C9

270 42 2
                                    

"Jadi lo temennya Bayu?"

Clara hanya menjawab dengan anggukan.

Saat ini ia ada di salah satu kafe yang cukup dikenal di kota ini. Kata Bayu, mereka sedang membuka lowongan pekerjaan dan Bayu mengenal pegawai yang cukup berpengaruh di sana. Singkat cerita, Bayu punya orang dalam.

Sebenarnya Clara tidak suka menggunakan relasi dalam konteks seperti ini. Tapi ya beginilah hidup.

Clara mengamati pemuda di hadapannya. Raut mukanya menampilkan ketidaksukaan yang kentara. Bodo amat, batin Clara.

Ia memang tidak peduli dengan tanggapan orang asing terhadapnya. Beda cerita jika itu orang yang sudah mengenal Clara, Bayu misalnya.

Clara bisa melihat pemuda yang memperkenalkan diri dengan nama Derren itu tampak menilai penampilannya.

Oh ayolah, ia memang berpenampilan kurang cocok untuk melamar kerja. Tapi itu karena ia tak punya pakaian lain.

Ia sadar diri kok kalau celana jeans robek-robek dipadukan dengan crop top lengan panjang ketat plus sandal jepit memang tidak sopan untuk melamar kerja. Tapi hanya itu pakaian paling sopan yang ia punya. Pakaiannya yang tersisa kebanyakan lebih terbuka.

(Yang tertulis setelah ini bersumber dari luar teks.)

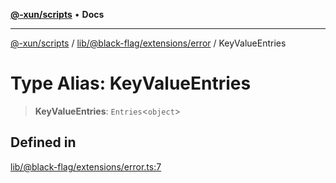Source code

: [**@-xun/scripts**](../../../../../README.md) • **Docs**

***

[@-xun/scripts](../../../../../README.md) / [lib/@black-flag/extensions/error](../README.md) / KeyValueEntries

# Type Alias: KeyValueEntries

> **KeyValueEntries**: `Entries`\<`object`\>

## Defined in

[lib/@black-flag/extensions/error.ts:7](https://github.com/Xunnamius/xscripts/blob/c4bd6059488244ad158454492e5cfe3fcc65a457/lib/@black-flag/extensions/error.ts#L7)
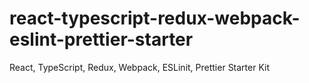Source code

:# react-typescript-redux-webpack-eslint-prettier-starter
React, TypeScript, Redux, Webpack, ESLinit, Prettier Starter Kit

"Ada pengalaman kerja yang sekiranya relate?" Tanya Derren datar.

"Gue pernah jadi bartender, pelayan kafe juga pernah. Ah, tukang bersih-bersih juga. Pokoknya gue bisa kerja apa aja." Ucap Clara santai. Aura pemuda itu mencoba mengintimidasi, tapi Clara tak semudah itu diintimidasi.

"Jadi lo sanggup ditempatkan di bagian mana saja? Termasuk pegawai kebersihan?"

"Sebenernya engga, tapi gue butuh duit, jadi, ya. Lo bisa nyuruh gue ngapain aja." Jawabnya membuat Derren mengernyit.

"Eng, lo nampak putus asa. Maksud gue gini. Kalau lo kerja disini, berarti lo masuk atas rekomendasi gue. Kinerja lo juga akan mempengaruhi karir gue. Gue butuh jaminan, karna jujur aja, lo keliatan nggak niat kerja." Clara menyetujui ucapan Derren.

"Gue nggak punya apa-apa saat ini. Tidur pun dikasih tumpangan sama Mumtaz, gue yakin lo tau itu. Makanya gue butuh kerja. Seenggaknya sampai gue bisa balikin uang sewa kos yang udah Mumtaz keluarin. Lo tenang aja, sekalipun gue keliatan nggak niat kerja, gue akan tanggung jawab."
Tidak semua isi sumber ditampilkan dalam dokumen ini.